April 26, 2009

Phoenix

What does it mean to have self-esteem? Parents think their children having enough of it will prevent them from doing stupid things to mess up their lives. Books are written on how to acquire or nuture it. But what is it, really? Who has it? What happens when you wake up and realize you don't have much of it?

Medical school is designed, much like fire academy, to show you your lowly place. That you know nothing, or that the work you do is so worthless it is always repeated by someone else. There is a never-ending parade of exams, all orchestrated to assess how much you don't know. Rounds are structured so that people ask you questions you can't answer, or they ask you harder or more questions until you can't answer, then they provide the answer to show you that you don't know enough. Occasionally you get lucky and get it right, but usually the question is set up so the asker can deliver the answer, like a joke. And virtually without exception, your intellectual emasculation is in the presence of witnesses. There's a name for this: pimping. Rotations are scheduled so that every month or two weeks you are sent to a different hospital or neighborhood clinic - sometimes every day for two weeks - with different people, hospital hallways, security codes, computer systems, equipment, storage, forms, at times you even have to switch your brain over to the predominant language of the new locale. Even the antibiotics used for an infection with the same bacteria might have different resistances depending on the institution or geographical area you are in, so you could find that what you knew last Friday at Hospital A is the wrong answer on Monday at Hospital B. Or that what works for adults, due to whatever random biochemical reason, doesn't work for kids.  I want to shout, same species! same species! all the time.

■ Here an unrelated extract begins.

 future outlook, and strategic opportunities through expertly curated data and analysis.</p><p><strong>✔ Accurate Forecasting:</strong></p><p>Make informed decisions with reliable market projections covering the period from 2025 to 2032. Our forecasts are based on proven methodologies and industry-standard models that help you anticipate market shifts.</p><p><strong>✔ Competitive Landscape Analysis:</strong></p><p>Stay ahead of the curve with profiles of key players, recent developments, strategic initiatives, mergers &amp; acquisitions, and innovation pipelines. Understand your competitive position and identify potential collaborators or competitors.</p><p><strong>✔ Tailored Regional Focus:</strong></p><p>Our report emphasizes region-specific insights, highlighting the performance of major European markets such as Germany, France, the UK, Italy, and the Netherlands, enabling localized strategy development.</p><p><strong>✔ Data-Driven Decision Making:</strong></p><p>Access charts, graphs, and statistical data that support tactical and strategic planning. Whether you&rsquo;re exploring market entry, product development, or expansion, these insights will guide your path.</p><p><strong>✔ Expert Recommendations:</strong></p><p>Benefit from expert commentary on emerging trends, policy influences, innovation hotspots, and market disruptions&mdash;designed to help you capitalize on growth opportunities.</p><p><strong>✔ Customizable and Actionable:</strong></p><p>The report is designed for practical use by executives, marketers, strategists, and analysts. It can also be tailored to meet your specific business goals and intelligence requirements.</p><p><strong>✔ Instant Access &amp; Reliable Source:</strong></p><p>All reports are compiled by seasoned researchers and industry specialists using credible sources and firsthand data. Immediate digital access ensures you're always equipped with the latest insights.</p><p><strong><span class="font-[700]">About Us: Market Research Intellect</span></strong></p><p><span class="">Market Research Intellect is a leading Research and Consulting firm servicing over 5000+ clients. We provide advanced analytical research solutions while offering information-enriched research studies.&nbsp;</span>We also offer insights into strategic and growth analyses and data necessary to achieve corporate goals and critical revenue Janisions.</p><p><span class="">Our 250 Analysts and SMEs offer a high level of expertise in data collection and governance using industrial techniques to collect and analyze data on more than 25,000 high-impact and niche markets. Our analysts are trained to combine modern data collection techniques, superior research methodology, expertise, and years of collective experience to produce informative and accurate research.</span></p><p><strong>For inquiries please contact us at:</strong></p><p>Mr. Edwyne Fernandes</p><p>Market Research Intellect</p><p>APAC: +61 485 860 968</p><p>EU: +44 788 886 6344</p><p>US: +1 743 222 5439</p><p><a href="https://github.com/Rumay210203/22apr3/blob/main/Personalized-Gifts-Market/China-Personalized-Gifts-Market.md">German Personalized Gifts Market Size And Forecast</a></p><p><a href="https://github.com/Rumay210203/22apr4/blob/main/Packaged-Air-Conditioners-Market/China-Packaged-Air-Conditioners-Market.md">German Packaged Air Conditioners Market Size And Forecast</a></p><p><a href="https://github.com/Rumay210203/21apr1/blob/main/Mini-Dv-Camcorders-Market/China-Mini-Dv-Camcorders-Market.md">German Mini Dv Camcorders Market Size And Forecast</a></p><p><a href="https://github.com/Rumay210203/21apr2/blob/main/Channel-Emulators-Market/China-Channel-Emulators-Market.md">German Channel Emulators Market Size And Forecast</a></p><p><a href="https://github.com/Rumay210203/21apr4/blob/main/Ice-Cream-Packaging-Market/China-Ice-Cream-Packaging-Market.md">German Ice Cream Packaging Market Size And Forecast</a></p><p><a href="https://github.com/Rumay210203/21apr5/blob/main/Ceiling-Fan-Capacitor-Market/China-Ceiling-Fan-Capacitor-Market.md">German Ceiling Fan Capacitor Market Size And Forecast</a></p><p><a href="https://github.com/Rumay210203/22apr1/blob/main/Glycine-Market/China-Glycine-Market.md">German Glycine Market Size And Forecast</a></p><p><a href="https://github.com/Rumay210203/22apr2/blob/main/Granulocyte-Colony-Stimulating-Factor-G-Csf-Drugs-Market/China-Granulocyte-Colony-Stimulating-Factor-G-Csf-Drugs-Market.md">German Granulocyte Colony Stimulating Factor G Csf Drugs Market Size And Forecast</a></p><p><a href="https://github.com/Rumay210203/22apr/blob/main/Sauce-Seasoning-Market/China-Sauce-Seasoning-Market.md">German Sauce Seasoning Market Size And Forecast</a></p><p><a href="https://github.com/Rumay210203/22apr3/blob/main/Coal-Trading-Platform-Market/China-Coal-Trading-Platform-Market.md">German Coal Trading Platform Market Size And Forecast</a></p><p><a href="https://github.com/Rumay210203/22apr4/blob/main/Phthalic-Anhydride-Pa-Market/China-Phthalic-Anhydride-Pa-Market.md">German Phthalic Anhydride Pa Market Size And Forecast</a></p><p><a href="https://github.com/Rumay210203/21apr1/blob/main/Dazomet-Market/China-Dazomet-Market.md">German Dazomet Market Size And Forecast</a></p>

If you can imagine changing jobs every month or two weeks and having to learn a whole new set of skills under pimping supervisors who you can't tell where to go, you are on your way to imagining a med student's life.  To add insult to injury, you are paying for the uplifting experience of being everyone's bitch.  Or maybe someone else is paying for it, be it your spouse or your family or the bank, then you are not only everyone's bitch who pays to be mistreated, you are also everyone's bitch who goes into debt to be mistreated.  That certainly doesn't bolster confidence in your own intelligence.  Even the fire academy was only for three months, and I was paid $10/hr for my daily beatings.  It is a wonder to me that medical students ever smile.  

Some of us have incredibly supportive, nurturing, caring significant others who don't take advantage of our state of constant humiliation to make us feel worse.  Others maybe have friends or family outside of medicine who can provide perspective that outside life isn't quite as punishing - it may be to some degree, but not at the steady pace of Chinese water torture as in medicine.  And then there are those whose inner Phoenix gives them strength from within, that reminds them that they are intelligent, accomplished, rational, sensitive, caring, and good.  That the mental torture may be pretty bad at times, but can be survived as long as one doesn't lose the broader sense of one's self.

Maybe self-esteem is really a little firey bird in your soul that rises out of the ashes of your emotional beatings to remind you who you really are, when you are led to doubt your own perceptions of yourself.

1 comment:

TGTadventureNZ said...

OMG. It sounds like some horrid boot camp experience. We happen to know what an intelligent, happy, funny, caring person you really are, but that probably is not much help to you during rounds. Maybe we can send you a lighter to keep the flames under the ass of your inner phoenix?